Print exactly the lines below between the line holding "WITHOUT ANY WARRANTY;" and the line holding "Cadastrar nova venda", inclusive, and nothing more.
━━ Provided data ━━
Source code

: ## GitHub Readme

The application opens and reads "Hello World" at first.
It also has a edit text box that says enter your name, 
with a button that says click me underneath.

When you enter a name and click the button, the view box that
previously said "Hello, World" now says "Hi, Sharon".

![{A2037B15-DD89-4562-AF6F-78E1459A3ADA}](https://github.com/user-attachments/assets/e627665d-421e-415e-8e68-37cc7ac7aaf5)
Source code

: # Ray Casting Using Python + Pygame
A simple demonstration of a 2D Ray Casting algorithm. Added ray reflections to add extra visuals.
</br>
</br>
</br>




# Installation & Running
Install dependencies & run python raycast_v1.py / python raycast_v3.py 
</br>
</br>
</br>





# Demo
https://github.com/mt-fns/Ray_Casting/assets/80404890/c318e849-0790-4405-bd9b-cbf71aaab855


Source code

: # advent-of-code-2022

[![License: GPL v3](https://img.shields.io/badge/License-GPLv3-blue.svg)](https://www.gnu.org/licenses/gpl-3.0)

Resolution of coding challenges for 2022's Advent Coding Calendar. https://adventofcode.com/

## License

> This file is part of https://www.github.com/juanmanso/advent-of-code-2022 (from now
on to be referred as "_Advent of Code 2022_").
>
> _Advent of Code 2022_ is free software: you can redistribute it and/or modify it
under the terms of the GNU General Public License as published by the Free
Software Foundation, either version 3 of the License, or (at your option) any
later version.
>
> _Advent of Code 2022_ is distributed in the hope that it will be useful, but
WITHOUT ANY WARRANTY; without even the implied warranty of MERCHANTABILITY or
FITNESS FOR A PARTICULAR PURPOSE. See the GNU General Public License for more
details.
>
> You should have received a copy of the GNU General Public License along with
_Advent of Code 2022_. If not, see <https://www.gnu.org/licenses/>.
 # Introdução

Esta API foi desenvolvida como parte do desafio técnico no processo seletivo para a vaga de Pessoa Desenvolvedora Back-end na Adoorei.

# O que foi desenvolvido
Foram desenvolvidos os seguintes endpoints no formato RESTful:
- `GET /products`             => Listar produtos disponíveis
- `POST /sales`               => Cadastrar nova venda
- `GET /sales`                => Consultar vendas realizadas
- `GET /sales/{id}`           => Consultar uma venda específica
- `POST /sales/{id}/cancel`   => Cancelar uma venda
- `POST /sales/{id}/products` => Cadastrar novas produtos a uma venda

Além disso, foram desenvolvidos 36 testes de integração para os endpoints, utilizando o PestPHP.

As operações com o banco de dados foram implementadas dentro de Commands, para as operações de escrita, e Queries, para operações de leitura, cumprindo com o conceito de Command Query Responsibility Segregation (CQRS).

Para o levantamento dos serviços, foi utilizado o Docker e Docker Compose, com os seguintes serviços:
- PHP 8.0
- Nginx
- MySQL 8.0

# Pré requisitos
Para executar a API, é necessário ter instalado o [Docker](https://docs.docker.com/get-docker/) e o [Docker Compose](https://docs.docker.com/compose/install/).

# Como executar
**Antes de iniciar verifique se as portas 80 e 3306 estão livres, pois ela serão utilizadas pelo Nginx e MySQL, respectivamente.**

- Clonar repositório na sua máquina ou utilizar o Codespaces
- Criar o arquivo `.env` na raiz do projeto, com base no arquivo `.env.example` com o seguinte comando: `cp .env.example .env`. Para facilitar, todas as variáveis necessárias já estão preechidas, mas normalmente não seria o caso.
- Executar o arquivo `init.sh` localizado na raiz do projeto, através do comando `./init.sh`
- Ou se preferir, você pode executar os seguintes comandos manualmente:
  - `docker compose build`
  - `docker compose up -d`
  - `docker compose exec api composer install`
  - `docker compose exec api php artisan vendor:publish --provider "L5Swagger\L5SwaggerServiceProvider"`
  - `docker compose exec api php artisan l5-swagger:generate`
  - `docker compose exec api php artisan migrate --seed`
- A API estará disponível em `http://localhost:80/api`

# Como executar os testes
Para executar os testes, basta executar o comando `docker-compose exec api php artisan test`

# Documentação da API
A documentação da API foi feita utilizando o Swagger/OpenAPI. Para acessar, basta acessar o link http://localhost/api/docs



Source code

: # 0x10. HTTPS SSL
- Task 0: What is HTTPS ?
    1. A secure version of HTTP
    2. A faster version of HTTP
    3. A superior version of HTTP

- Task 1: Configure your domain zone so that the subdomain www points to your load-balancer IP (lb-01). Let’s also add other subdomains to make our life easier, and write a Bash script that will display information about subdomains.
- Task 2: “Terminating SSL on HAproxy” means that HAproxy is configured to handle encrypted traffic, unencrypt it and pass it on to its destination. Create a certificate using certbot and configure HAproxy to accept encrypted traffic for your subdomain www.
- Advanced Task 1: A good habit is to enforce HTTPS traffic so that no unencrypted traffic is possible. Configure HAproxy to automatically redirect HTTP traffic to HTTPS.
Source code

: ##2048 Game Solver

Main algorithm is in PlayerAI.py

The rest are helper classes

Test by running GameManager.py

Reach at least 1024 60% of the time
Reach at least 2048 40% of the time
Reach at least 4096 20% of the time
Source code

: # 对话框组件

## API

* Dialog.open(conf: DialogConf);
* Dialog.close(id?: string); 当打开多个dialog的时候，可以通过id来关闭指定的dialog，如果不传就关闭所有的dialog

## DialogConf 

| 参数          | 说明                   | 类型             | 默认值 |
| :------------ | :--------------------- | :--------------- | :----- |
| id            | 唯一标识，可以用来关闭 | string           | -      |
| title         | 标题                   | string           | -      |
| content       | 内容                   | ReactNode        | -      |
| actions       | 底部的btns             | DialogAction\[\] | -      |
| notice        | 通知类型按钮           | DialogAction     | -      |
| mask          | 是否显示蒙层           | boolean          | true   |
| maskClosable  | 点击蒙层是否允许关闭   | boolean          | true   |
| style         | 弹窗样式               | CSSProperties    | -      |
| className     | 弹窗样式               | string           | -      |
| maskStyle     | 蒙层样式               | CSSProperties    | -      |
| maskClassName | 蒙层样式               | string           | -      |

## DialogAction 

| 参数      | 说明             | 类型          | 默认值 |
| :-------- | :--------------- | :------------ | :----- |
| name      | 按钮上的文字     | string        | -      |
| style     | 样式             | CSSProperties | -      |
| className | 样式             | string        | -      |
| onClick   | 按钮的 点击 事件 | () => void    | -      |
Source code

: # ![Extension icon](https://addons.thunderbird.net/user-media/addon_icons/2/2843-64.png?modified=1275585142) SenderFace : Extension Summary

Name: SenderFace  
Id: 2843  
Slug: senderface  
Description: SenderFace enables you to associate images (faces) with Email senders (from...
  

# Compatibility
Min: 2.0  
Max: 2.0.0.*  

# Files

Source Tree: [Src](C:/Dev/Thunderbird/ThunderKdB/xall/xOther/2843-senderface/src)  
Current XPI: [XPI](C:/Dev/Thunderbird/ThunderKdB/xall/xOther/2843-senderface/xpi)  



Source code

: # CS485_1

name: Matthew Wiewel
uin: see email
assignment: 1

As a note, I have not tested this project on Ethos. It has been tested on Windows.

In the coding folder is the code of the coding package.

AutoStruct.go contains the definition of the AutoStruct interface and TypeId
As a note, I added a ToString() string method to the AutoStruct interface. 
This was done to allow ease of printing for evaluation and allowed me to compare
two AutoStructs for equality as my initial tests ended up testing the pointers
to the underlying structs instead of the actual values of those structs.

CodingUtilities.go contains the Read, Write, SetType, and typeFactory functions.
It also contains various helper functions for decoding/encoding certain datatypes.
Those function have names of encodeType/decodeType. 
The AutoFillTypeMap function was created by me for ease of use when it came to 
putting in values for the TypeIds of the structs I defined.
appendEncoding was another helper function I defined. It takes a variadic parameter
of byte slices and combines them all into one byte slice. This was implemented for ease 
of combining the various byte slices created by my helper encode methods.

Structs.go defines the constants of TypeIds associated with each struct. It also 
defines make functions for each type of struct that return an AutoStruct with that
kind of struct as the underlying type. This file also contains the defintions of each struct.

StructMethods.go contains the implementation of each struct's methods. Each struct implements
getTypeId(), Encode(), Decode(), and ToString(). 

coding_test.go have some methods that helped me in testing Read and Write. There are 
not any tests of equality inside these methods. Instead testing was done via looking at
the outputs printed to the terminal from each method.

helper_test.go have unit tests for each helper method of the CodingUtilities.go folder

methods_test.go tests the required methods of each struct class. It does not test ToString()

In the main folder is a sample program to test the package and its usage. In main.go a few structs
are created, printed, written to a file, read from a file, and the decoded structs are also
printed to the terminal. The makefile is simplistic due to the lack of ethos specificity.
━━━
• [Completed exercise]:
WITHOUT ANY WARRANTY; without even the implied warranty of MERCHANTABILITY or
FITNESS FOR A PARTICULAR PURPOSE. See the GNU General Public License for more
details.
>
> You should have received a copy of the GNU General Public License along with
_Advent of Code 2022_. If not, see <https://www.gnu.org/licenses/>.
 # Introdução

Esta API foi desenvolvida como parte do desafio técnico no processo seletivo para a vaga de Pessoa Desenvolvedora Back-end na Adoorei.

# O que foi desenvolvido
Foram desenvolvidos os seguintes endpoints no formato RESTful:
- `GET /products`             => Listar produtos disponíveis
- `POST /sales`               => Cadastrar nova venda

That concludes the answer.